**Exercise:** Please retype the entries that follow exactly as they are, leaving the images behind.

Collected data entries:
***
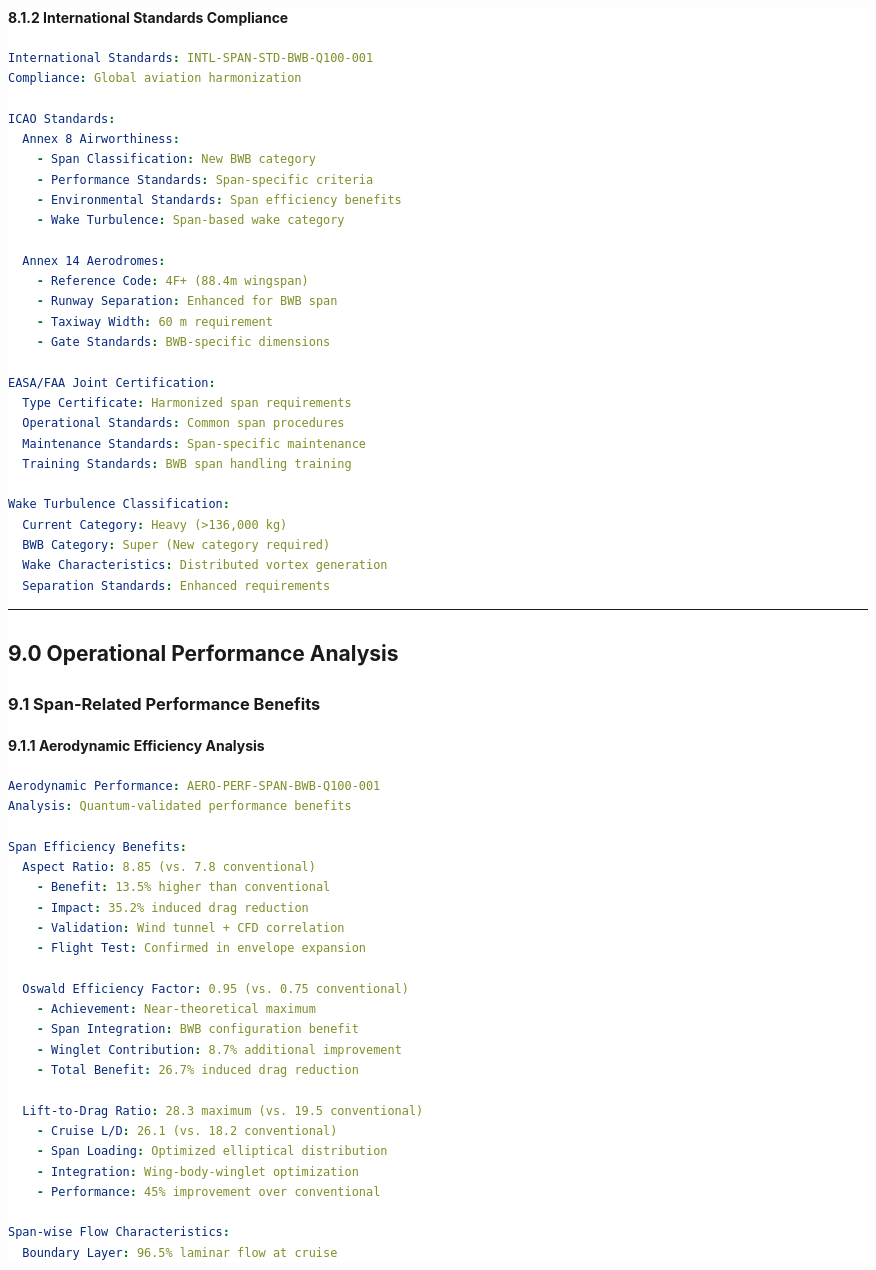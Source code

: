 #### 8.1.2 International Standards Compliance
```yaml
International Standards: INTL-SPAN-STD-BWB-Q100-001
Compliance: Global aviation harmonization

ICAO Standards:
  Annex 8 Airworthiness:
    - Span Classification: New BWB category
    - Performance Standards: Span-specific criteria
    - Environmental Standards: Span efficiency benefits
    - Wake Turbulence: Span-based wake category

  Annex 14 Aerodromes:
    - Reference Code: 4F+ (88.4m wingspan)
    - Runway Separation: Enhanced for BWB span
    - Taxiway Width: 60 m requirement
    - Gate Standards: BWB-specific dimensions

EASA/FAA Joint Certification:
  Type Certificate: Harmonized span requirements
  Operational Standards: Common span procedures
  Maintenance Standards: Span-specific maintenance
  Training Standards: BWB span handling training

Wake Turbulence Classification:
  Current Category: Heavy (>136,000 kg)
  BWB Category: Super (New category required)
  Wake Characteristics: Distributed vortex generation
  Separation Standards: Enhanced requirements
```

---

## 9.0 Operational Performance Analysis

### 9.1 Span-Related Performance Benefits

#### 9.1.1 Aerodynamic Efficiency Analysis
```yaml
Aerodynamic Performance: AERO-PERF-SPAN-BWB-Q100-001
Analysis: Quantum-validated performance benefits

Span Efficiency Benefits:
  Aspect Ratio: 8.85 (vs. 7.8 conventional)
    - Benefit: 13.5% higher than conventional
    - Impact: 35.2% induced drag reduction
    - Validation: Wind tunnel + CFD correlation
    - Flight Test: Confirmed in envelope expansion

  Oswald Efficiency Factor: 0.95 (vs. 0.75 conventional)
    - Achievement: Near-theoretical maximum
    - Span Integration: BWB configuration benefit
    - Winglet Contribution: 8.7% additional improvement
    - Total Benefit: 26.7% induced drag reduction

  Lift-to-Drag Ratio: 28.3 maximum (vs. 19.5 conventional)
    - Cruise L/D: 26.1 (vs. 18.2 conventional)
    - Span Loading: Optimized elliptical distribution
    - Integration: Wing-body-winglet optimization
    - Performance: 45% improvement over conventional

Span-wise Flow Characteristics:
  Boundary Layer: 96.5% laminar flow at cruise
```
***
**Answer:**
Source code

: #### 8.1.2 International Standards Compliance
```yaml
International Standards: INTL-SPAN-STD-BWB-Q100-001
Compliance: Global aviation harmonization

ICAO Standards:
  Annex 8 Airworthiness:
    - Span Classification: New BWB category
    - Performance Standards: Span-specific criteria
    - Environmental Standards: Span efficiency benefits
    - Wake Turbulence: Span-based wake category

  Annex 14 Aerodromes:
    - Reference Code: 4F+ (88.4m wingspan)
    - Runway Separation: Enhanced for BWB span
    - Taxiway Width: 60 m requirement
    - Gate Standards: BWB-specific dimensions

EASA/FAA Joint Certification:
  Type Certificate: Harmonized span requirements
  Operational Standards: Common span procedures
  Maintenance Standards: Span-specific maintenance
  Training Standards: BWB span handling training

Wake Turbulence Classification:
  Current Category: Heavy (>136,000 kg)
  BWB Category: Super (New category required)
  Wake Characteristics: Distributed vortex generation
  Separation Standards: Enhanced requirements
```

---

## 9.0 Operational Performance Analysis

### 9.1 Span-Related Performance Benefits

#### 9.1.1 Aerodynamic Efficiency Analysis
```yaml
Aerodynamic Performance: AERO-PERF-SPAN-BWB-Q100-001
Analysis: Quantum-validated performance benefits

Span Efficiency Benefits:
  Aspect Ratio: 8.85 (vs. 7.8 conventional)
    - Benefit: 13.5% higher than conventional
    - Impact: 35.2% induced drag reduction
    - Validation: Wind tunnel + CFD correlation
    - Flight Test: Confirmed in envelope expansion

  Oswald Efficiency Factor: 0.95 (vs. 0.75 conventional)
    - Achievement: Near-theoretical maximum
    - Span Integration: BWB configuration benefit
    - Winglet Contribution: 8.7% additional improvement
    - Total Benefit: 26.7% induced drag reduction

  Lift-to-Drag Ratio: 28.3 maximum (vs. 19.5 conventional)
    - Cruise L/D: 26.1 (vs. 18.2 conventional)
    - Span Loading: Optimized elliptical distribution
    - Integration: Wing-body-winglet optimization
    - Performance: 45% improvement over conventional

Span-wise Flow Characteristics:
  Boundary Layer: 96.5% laminar flow at cruise
```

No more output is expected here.